Hacker News new | ask | show | jobs
by AutoEngineer 2967 days ago
Working for a German Big four Car OEM. We need the following for measurement data and we simply have no solution (except matlab, which is not good enough).

We want to plot big data (up to terabytes). Columns should be selectable by gui and nameable. The Data then should be be added to database with an ID. Everything should be usable without use of a scripting language.

Right now the terabytes of data have to be loaded in to ram just to see the first few lines and determine what the columns stand for. Now I know that there are editors that can load data partially but these have to be reinstalled which requires admin rights etc. This is a huge burden in a big company! The process of simply plotting, selecting and storing data takes a huge amount of time. The solution should be web based because no admin rights are availabe.

Often I am impressed how many tools and hacks exist simply to get one thing done: visualize measurement data. Excel is not enough because even the import of dot vs comma vs tab etc takes too much time and everytime has to be relearned. Engineers have to plot the data sometimes every few months and then you have a new excel version that autocorrects measurement data to dates or whatever.

In my opinion this would solve an obscene amount of work. Right now every engineer is hacking together some scripts that are extremely inflexible. When just csv-type data has to be handled.

Edit: this also applies to smaller amounts of data of megabytes. How can we plot them more robust than excel and then select x and y axis? I am pretty sure that we would love to buy a product that solves these issues.

3 comments

Thanks for input, but do You mind being a bit more specific about the following:

- would You actually be interested to buy this service?

- what sort of visualizations do You actually make? Do they need to be interactive? SVG? Size? How do You use them?

- what exactly do You do with data before its plotted except selecting columns? Is there aggregation or any kind of processing?

- how often is this actually used because You say 'sometimes every few months', does it mean its like a quarterly report?

- what other well established tools have You used other than Excel?

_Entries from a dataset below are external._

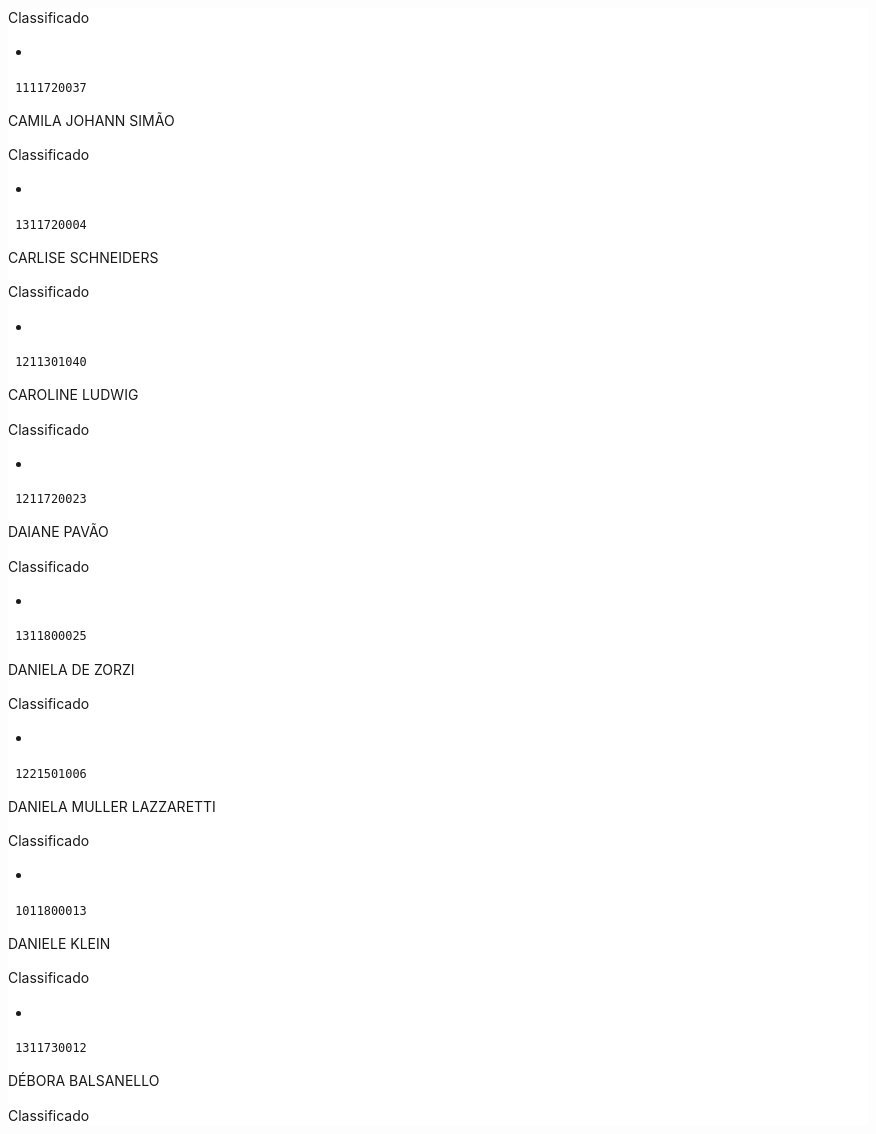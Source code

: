    Classificado

   -

     1111720037

   CAMILA JOHANN SIMÃO

   Classificado

   -

     1311720004

   CARLISE SCHNEIDERS

   Classificado

   -

     1211301040

   CAROLINE LUDWIG

   Classificado

   -

     1211720023

   DAIANE PAVÃO

   Classificado

   -

     1311800025

   DANIELA DE ZORZI

   Classificado

   -

     1221501006

   DANIELA MULLER LAZZARETTI

   Classificado

   -

     1011800013

   DANIELE KLEIN

   Classificado

   -

     1311730012

   DÉBORA BALSANELLO

   Classificado
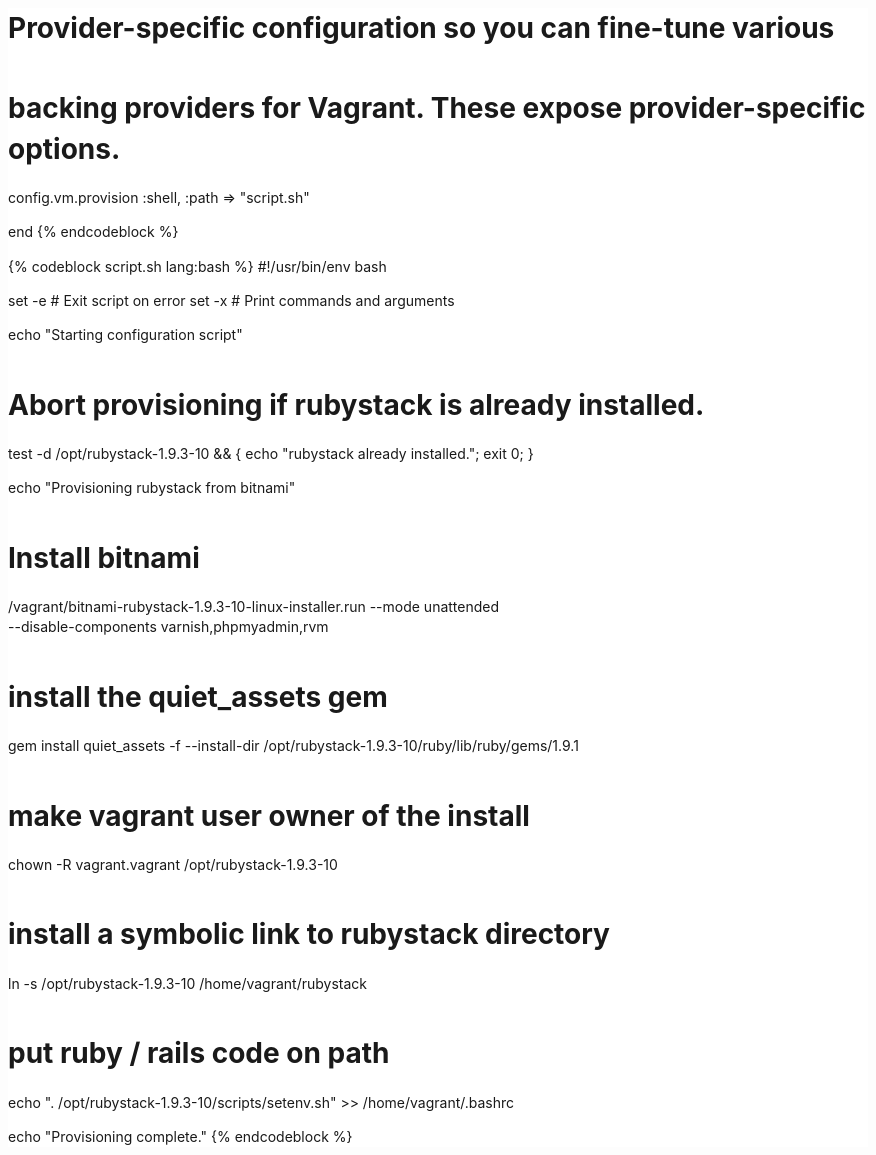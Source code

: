   # Provider-specific configuration so you can fine-tune various
  # backing providers for Vagrant. These expose provider-specific options.
  config.vm.provision :shell, :path => "script.sh"

end
{% endcodeblock %}


{% codeblock script.sh lang:bash %}
#!/usr/bin/env bash

set -e      # Exit script on error
set -x      # Print commands and arguments

echo "Starting configuration script"

# Abort provisioning if rubystack is already installed.
test -d /opt/rubystack-1.9.3-10 &&
{ echo "rubystack already installed."; exit 0; } 

echo "Provisioning rubystack from bitnami"

# Install bitnami
/vagrant/bitnami-rubystack-1.9.3-10-linux-installer.run --mode unattended \
                                  --disable-components varnish,phpmyadmin,rvm

# install the quiet_assets gem
gem install quiet_assets -f --install-dir /opt/rubystack-1.9.3-10/ruby/lib/ruby/gems/1.9.1 

# make vagrant user owner of the install
chown -R vagrant.vagrant /opt/rubystack-1.9.3-10

# install a symbolic link to rubystack directory
ln -s /opt/rubystack-1.9.3-10 /home/vagrant/rubystack

# put ruby / rails code on path
echo ". /opt/rubystack-1.9.3-10/scripts/setenv.sh" >> /home/vagrant/.bashrc

echo "Provisioning complete."
{% endcodeblock %}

- how big is Your largest data? Size, rows, columns

- if it applies with small amount of megabytes, is there a reason beside simplicity why You can't use PivotChart in Excel? Or Excel in general? Or R/Python to generate it?

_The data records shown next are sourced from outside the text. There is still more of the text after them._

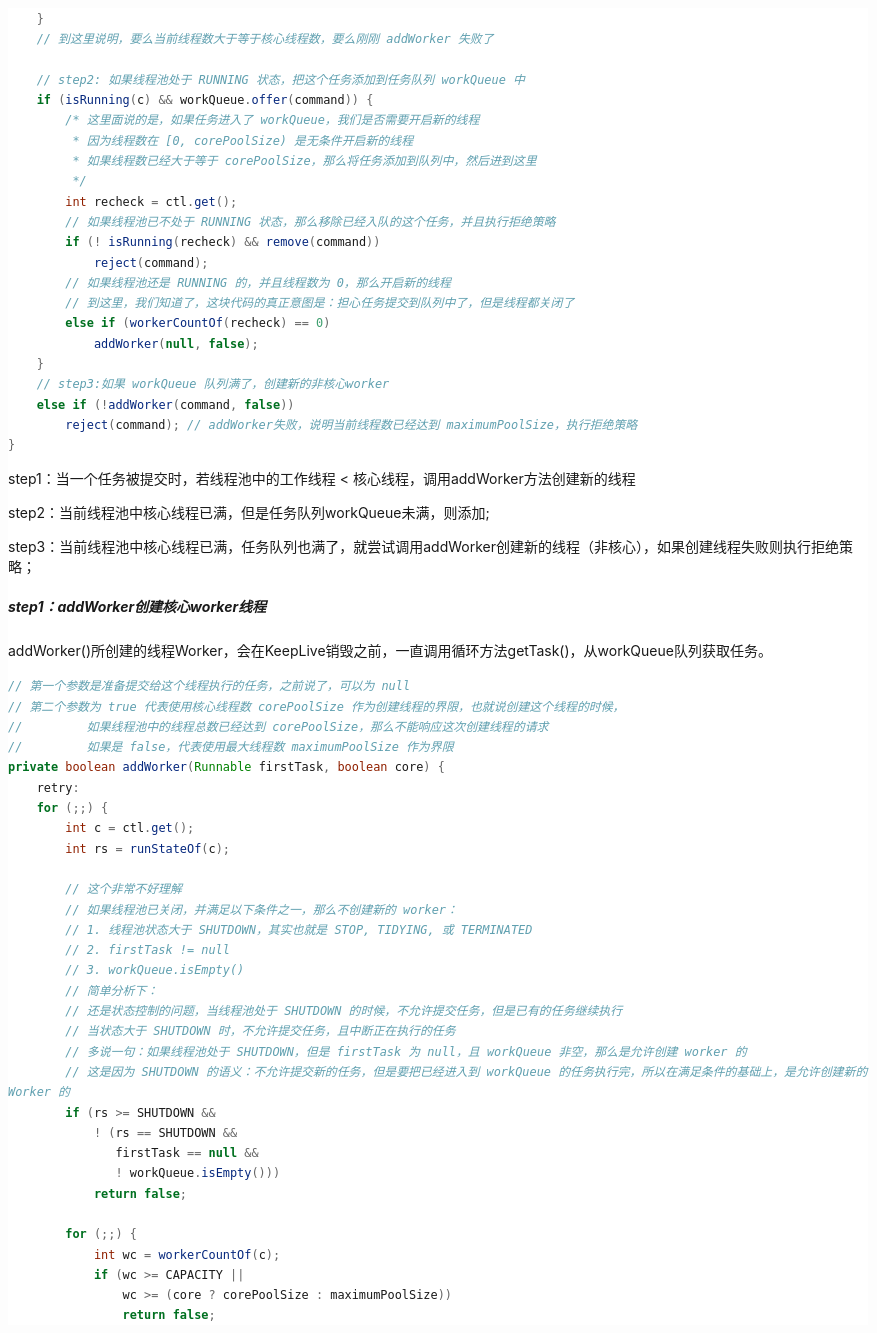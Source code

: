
 ```java
    }
    // 到这里说明，要么当前线程数大于等于核心线程数，要么刚刚 addWorker 失败了

    // step2: 如果线程池处于 RUNNING 状态，把这个任务添加到任务队列 workQueue 中
    if (isRunning(c) && workQueue.offer(command)) {
        /* 这里面说的是，如果任务进入了 workQueue，我们是否需要开启新的线程
         * 因为线程数在 [0, corePoolSize) 是无条件开启新的线程
         * 如果线程数已经大于等于 corePoolSize，那么将任务添加到队列中，然后进到这里
         */
        int recheck = ctl.get();
        // 如果线程池已不处于 RUNNING 状态，那么移除已经入队的这个任务，并且执行拒绝策略
        if (! isRunning(recheck) && remove(command))
            reject(command);
        // 如果线程池还是 RUNNING 的，并且线程数为 0，那么开启新的线程
        // 到这里，我们知道了，这块代码的真正意图是：担心任务提交到队列中了，但是线程都关闭了
        else if (workerCountOf(recheck) == 0)
            addWorker(null, false);
    }
    // step3:如果 workQueue 队列满了，创建新的非核心worker
    else if (!addWorker(command, false))
        reject(command); // addWorker失败，说明当前线程数已经达到 maximumPoolSize，执行拒绝策略
}
```

step1：当一个任务被提交时，若线程池中的工作线程 < 核心线程，调用addWorker方法创建新的线程

step2：当前线程池中核心线程已满，但是任务队列workQueue未满，则添加;

step3：当前线程池中核心线程已满，任务队列也满了，就尝试调用addWorker创建新的线程（非核心），如果创建线程失败则执行拒绝策略；

##### step1：addWorker创建核心worker线程

addWorker()所创建的线程Worker，会在KeepLive销毁之前，一直调用循环方法getTask()，从workQueue队列获取任务。

```java
// 第一个参数是准备提交给这个线程执行的任务，之前说了，可以为 null
// 第二个参数为 true 代表使用核心线程数 corePoolSize 作为创建线程的界限，也就说创建这个线程的时候，
//         如果线程池中的线程总数已经达到 corePoolSize，那么不能响应这次创建线程的请求
//         如果是 false，代表使用最大线程数 maximumPoolSize 作为界限
private boolean addWorker(Runnable firstTask, boolean core) {
    retry:
    for (;;) {
        int c = ctl.get();
        int rs = runStateOf(c);

        // 这个非常不好理解
        // 如果线程池已关闭，并满足以下条件之一，那么不创建新的 worker：
        // 1. 线程池状态大于 SHUTDOWN，其实也就是 STOP, TIDYING, 或 TERMINATED
        // 2. firstTask != null
        // 3. workQueue.isEmpty()
        // 简单分析下：
        // 还是状态控制的问题，当线程池处于 SHUTDOWN 的时候，不允许提交任务，但是已有的任务继续执行
        // 当状态大于 SHUTDOWN 时，不允许提交任务，且中断正在执行的任务
        // 多说一句：如果线程池处于 SHUTDOWN，但是 firstTask 为 null，且 workQueue 非空，那么是允许创建 worker 的
        // 这是因为 SHUTDOWN 的语义：不允许提交新的任务，但是要把已经进入到 workQueue 的任务执行完，所以在满足条件的基础上，是允许创建新的 Worker 的
        if (rs >= SHUTDOWN &&
            ! (rs == SHUTDOWN &&
               firstTask == null &&
               ! workQueue.isEmpty()))
            return false;

        for (;;) {
            int wc = workerCountOf(c);
            if (wc >= CAPACITY ||
                wc >= (core ? corePoolSize : maximumPoolSize))
                return false;
```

I am data scientist who regularly plots quite large data sets, and I like speed :) Its totally doable to build a service that You can run locally, load a CSV, read like 1% of data, play with it.. when you get what You want, load rest and wait a bit and get the visualization You want.

But depending on visualization requirements there may be many paths solutions.

You should try using approximate algorithms. They don't quite load all the data, but are able to give approximate (near perfect) statistical results whilr consuming orders of magnitude less data.

Count sketches, Reservior sampling and similar methods come to mind.

If I am understanding your problem correctly, I did that for a large American automotive electronics supplier back in the 1990s - though back then 30-40 megabytes of data was pretty big. We trained a bunch of American and Japanese engineers on how to do that, but I don't remember any Europeans.

I think I have an email address in my profile; feel free to send me something. I am fairly certain that your needs can be satisfied with existing Unix tools. Then again, the reason I worked on the problem in the 1990s was to free up engineer time so they could do more valuable things. A gui and other tools could be worth paying for if the bosses have that mindset.

Thanks for your answer. Currently engineers can:

a) try to plot their data alone and spend time on hacking the stuff together. This takes time as the guys doing it aren't accustomed doing it daily. This happens accross all kind of divisions.

b) ask another team (with data scientists) for their support. Maybe the engineer has to write a ticket, or the person who should be doing it has other tasks, is in vacation, not willing, not replying to the request etc.

Either way hours are easily spent on solving this seemingly simple task. The amount of time spent is simply staggering.

Unix would also be my personal choice. But getting the right to put a unix machine into the network for a single user is extremely difficult. Windows, Internet Explorer and temporary admin rights are the work environment that almost everyone has to use. That's why I think a web based solutions is the only viable option.

I work in a similar space and one of the tools that might solve your problem is exploratory.io.
I'm located in Germany as well and would love chatting with you.

Is there a way I can reach out to you?

Thanks!